Most of Guston’s cartoons were produced during a monthlong frenzy in the summer of 1971. Guston was living in Woodstock, New York, at the time, taking refuge from an art world that had scorned his recent stylistic shift from abstraction to figurative work. (New York Times art critic Hilton Kramer notoriously deemed him “A Mandarin Pretending to Be a Stumblebum.”)
Though Guston was removed from the art world, he wasn’t solitary. He would regularly get together with his friend, the writer Philip Roth, who had also retreated to Woodstock following the publication of his sexually out-there novel “Portnoy’s Complaint.” And together, they would compulsively share their contempt for the sitting president.
“Roth remembers that he and Guston spoke about Nixon ‘not in any analytic way,’ but in terms of an ‘exuberance’ for a reviled figure who Roth observed seemed like a comic invention of Moliere,” wrote Debra Bricker Balken in her 2001 book, “Philip Guston's Poor Richard.” “They were both transfixed, as [Roth] described, by the ‘Uriah Heepisms and Tartuffisms of our presiding President,’ someone who unwittingly opened himself up to mimicry and caricature.” Their shared obsession led Roth to write the first few chapters of what would become the satirical novel “Our Gang” and publish them in The New York Review of Books. And Roth’s writing inspired Guston’s manic month of cartooning.
The cartoons are compositionally simple line drawings (black and white, captionless). If not for their graphic quality, they wouldn’t look out of place in The New Yorker. They portray various farcical moments in Nixon’s life, beginning in Whittier, California, with a young Nixon fantasizing about his future, span his campaign and his presidency and culminate with the projection that Nixon would be remembered as nothing more than a “Nixon Cookie.” Together, they form a satirical narrative, “Poor Richard,” that pokes fun at Nixon’s ruthless ambition, dishonesty and hypocrisy.
The humor lies in the images’ specificity — oh, and, you know, the anatomical insinuation.

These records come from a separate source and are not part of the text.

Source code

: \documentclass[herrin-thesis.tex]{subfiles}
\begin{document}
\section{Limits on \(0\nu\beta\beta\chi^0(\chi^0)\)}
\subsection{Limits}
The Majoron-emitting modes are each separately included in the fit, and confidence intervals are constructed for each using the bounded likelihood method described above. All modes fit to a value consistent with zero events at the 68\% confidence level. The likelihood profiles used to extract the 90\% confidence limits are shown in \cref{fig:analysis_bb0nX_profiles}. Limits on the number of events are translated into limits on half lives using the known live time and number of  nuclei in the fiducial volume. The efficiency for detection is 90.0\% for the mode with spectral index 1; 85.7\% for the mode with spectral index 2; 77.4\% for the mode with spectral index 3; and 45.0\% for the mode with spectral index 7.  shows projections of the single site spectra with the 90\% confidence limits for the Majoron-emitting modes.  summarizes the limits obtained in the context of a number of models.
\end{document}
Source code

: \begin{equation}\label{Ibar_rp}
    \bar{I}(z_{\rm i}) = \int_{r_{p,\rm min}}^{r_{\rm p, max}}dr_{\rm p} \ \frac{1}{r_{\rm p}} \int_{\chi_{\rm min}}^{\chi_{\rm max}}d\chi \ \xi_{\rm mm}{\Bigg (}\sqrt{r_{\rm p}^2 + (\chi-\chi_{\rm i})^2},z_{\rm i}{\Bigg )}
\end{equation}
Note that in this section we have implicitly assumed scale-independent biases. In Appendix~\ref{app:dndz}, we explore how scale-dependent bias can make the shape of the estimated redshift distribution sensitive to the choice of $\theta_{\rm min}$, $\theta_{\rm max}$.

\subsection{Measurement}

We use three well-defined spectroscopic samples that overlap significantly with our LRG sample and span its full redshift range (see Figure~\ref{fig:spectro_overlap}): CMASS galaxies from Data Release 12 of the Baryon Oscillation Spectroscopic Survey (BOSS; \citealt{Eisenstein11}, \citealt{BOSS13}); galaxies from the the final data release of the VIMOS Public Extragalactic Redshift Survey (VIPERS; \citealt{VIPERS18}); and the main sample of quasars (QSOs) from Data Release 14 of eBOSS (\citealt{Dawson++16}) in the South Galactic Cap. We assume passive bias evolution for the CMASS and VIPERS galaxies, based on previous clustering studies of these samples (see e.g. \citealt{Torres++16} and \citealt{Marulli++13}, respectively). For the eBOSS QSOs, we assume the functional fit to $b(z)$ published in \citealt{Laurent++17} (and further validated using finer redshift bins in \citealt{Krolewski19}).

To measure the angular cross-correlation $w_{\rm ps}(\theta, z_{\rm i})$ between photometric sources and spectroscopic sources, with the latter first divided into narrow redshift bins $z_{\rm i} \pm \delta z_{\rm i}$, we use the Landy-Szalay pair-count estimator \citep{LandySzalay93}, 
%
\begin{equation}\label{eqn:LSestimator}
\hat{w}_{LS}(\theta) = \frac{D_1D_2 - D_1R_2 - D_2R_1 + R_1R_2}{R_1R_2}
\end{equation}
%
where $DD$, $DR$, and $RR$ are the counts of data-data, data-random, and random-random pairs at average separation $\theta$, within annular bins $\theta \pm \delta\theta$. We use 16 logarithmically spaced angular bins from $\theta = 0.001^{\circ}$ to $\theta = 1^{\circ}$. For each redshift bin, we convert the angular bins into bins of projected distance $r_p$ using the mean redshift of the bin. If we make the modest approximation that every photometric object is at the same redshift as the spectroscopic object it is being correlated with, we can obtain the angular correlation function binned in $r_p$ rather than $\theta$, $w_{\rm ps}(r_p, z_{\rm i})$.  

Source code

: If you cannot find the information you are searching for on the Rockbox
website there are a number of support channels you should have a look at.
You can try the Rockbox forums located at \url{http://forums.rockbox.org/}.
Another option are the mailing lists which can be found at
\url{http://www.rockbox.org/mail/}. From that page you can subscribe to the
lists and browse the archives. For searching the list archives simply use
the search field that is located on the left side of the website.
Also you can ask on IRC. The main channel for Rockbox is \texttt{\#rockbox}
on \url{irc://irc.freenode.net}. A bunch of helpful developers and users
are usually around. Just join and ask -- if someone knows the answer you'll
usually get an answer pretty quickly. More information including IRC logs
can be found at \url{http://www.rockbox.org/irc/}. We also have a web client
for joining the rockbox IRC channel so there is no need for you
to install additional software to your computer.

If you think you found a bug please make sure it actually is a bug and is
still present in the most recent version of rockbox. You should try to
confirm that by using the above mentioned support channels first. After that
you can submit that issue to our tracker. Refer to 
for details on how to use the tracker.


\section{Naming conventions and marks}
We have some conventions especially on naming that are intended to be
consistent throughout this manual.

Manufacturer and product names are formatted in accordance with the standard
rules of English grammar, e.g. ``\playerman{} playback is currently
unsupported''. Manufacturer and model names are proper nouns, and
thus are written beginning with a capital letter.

Nixon, who served as Dwight Eisenhower’s vice president from 1953 to 1961 and ran an unsuccessful presidential bid in 1960, had been a prominent conservative politician for decades by the time of his 1968 presidential victory. Watergate has become his legacy, but his faults, both the physical and those of disposition, were abundantly apparent to liberal detractors even before he took office.

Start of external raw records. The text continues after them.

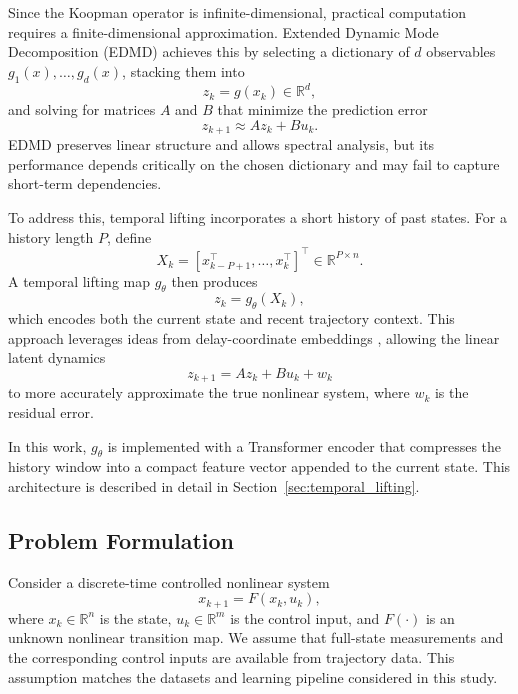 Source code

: \documentclass[journal]{IEEEtran}
\begin{document}
Since the Koopman operator is infinite-dimensional, practical computation requires a finite-dimensional approximation. Extended Dynamic Mode Decomposition (EDMD) achieves this by selecting a dictionary of $d$ observables $g_1(x),\ldots,g_d(x)$, stacking them into
\begin{equation}
    z_k = g(x_k) \in \mathbb{R}^d,
    \label{eq:instantaneous_lifting}
\end{equation}
and solving for matrices $A$ and $B$ that minimize the prediction error
\begin{equation}
    z_{k+1} \approx A z_k + B u_k.
    \label{eq:learned_dynamics}
\end{equation}
EDMD preserves linear structure and allows spectral analysis, but its performance depends critically on the chosen dictionary and may fail to capture short-term dependencies.

To address this, temporal lifting incorporates a short history of past states. For a history length $P$, define
\begin{equation}
    X_k = [x_{k-P+1}^\top, \ldots, x_k^\top]^\top \in \mathbb{R}^{P\times n}.
    \label{eq:history_window}
\end{equation}
A temporal lifting map $g_\theta$ then produces
\begin{equation}
    z_k = g_\theta(X_k),
    \label{eq:temporal_lifting}
\end{equation}
which encodes both the current state and recent trajectory context. This approach leverages ideas from delay-coordinate embeddings \cite{arbabi2017ergodic, rank2019recurrent}, allowing the linear latent dynamics
\begin{equation}
    z_{k+1} = A z_k + B u_k + w_k
\end{equation}
to more accurately approximate the true nonlinear system, where $w_k$ is the residual error.

In this work, $g_\theta$ is implemented with a Transformer encoder that compresses the history window into a compact feature vector appended to the current state. This architecture is described in detail in Section~\ref{sec:temporal_lifting}.


\subsection{Problem Formulation}
\label{sec:problem}

Consider a discrete-time controlled nonlinear system
\begin{equation}
    x_{k+1} = F(x_k,u_k),
    \label{eq:nonlinear_system}
\end{equation}
where $x_k \in \mathbb{R}^n$ is the state, $u_k \in \mathbb{R}^m$ is the control input, and $F(\cdot)$ is an unknown nonlinear transition map. We assume that full-state measurements and the corresponding control inputs are available from trajectory data. This assumption matches the datasets and learning pipeline considered in this study.
\end{document}
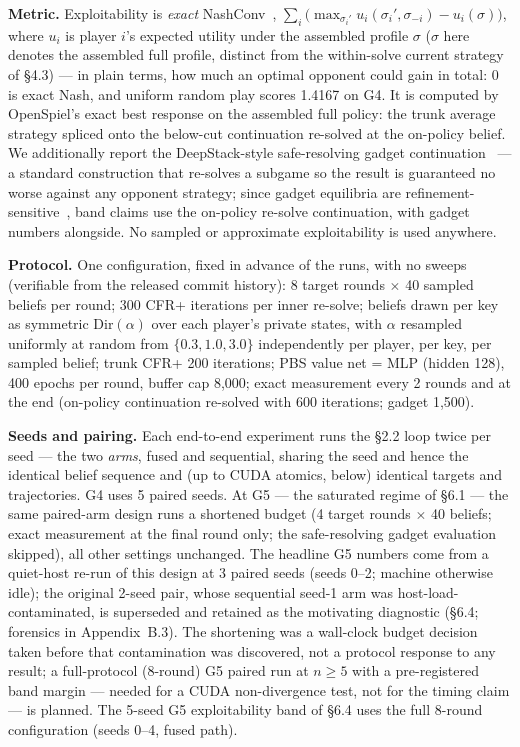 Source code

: \documentclass[11pt]{article}
\begin{document}
\textbf{Metric.} Exploitability is \emph{exact} NashConv~\citep{Lanctot2017}, $\sum_i
\big(\max_{\sigma_i'} u_i(\sigma_i', \sigma_{-i}) - u_i(\sigma)\big)$, where $u_i$ is
player $i$'s expected utility under the assembled profile $\sigma$ ($\sigma$ here
denotes the assembled full profile, distinct from the within-solve current strategy of
\S4.3) --- in plain terms, how much an optimal opponent could gain in total: 0 is exact
Nash, and uniform random play scores 1.4167 on G4. It is computed by OpenSpiel's exact
best response on the assembled full policy: the trunk average strategy spliced onto the
below-cut continuation re-solved at the on-policy belief. We additionally report the
DeepStack-style safe-resolving gadget continuation~\citep{Burch2014,Moravcik2017} --- a
standard construction that re-solves a subgame so the result is guaranteed no worse
against any opponent strategy; since gadget equilibria are
refinement-sensitive~\citep{Kubicek2026}, band claims use the on-policy re-solve
continuation, with gadget numbers alongside. No sampled or approximate exploitability is
used anywhere.

\textbf{Protocol.} One configuration, fixed in advance of the runs, with no sweeps
(verifiable from the released commit history): 8 target rounds $\times$ 40 sampled
beliefs per round; 300 CFR+ iterations per inner re-solve; beliefs drawn per key as
symmetric $\mathrm{Dir}(\alpha)$ over each player's private states, with $\alpha$
resampled uniformly at random from $\{0.3, 1.0, 3.0\}$ independently per player, per
key, per sampled belief; trunk CFR+ 200 iterations; PBS value net = MLP (hidden 128),
400 epochs per round, buffer cap 8,000; exact measurement every 2 rounds and at the end
(on-policy continuation re-solved with 600 iterations; gadget 1,500).

\textbf{Seeds and pairing.} Each end-to-end experiment runs the \S2.2 loop twice per
seed --- the two \emph{arms}, fused and sequential, sharing the seed and hence the
identical belief sequence and (up to CUDA atomics, below) identical targets and
trajectories. G4 uses 5 paired seeds. At G5 --- the saturated regime of \S6.1 --- the
same paired-arm design runs a shortened budget (4 target rounds $\times$ 40 beliefs;
exact measurement at the final round only; the safe-resolving gadget evaluation
skipped), all other settings unchanged. The headline G5 numbers come from a quiet-host
re-run of this design at 3 paired seeds (seeds 0--2; machine otherwise idle); the
original 2-seed pair, whose sequential seed-1 arm was host-load-contaminated, is
superseded and retained as the motivating diagnostic (\S6.4; forensics in
Appendix~B.3). The shortening was a wall-clock budget decision taken before that
contamination was discovered, not a protocol response to any result; a full-protocol
(8-round) G5 paired run at $n \ge 5$ with a pre-registered band margin --- needed for a
CUDA non-divergence test, not for the timing claim --- is planned. The 5-seed G5
exploitability band of \S6.4 uses the full 8-round configuration (seeds 0--4, fused
path).
\end{document}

It’s not hard to find columns and letters to the editor from the time that warned of the dangers Nixon posed. “Nixon is one of the chief architects of his party's decline in public confidence — he exemplifies its failure in creative, courageous leadership, able and willing to grapple with the problems of an open society in the 20th century,” one such New York Times letter to the editor from 1968 read in response to the prospect of Nixon’s nomination. Besides giving Nixon a phallic nose, which, like Pinocchio, grows as Nixon lies, Guston presents Nixon as a grubby con man, with five o’clock shadow and shabby suits, cynically endearing himself to voters he doesn’t care about — hippies, the elderly, African-Americans.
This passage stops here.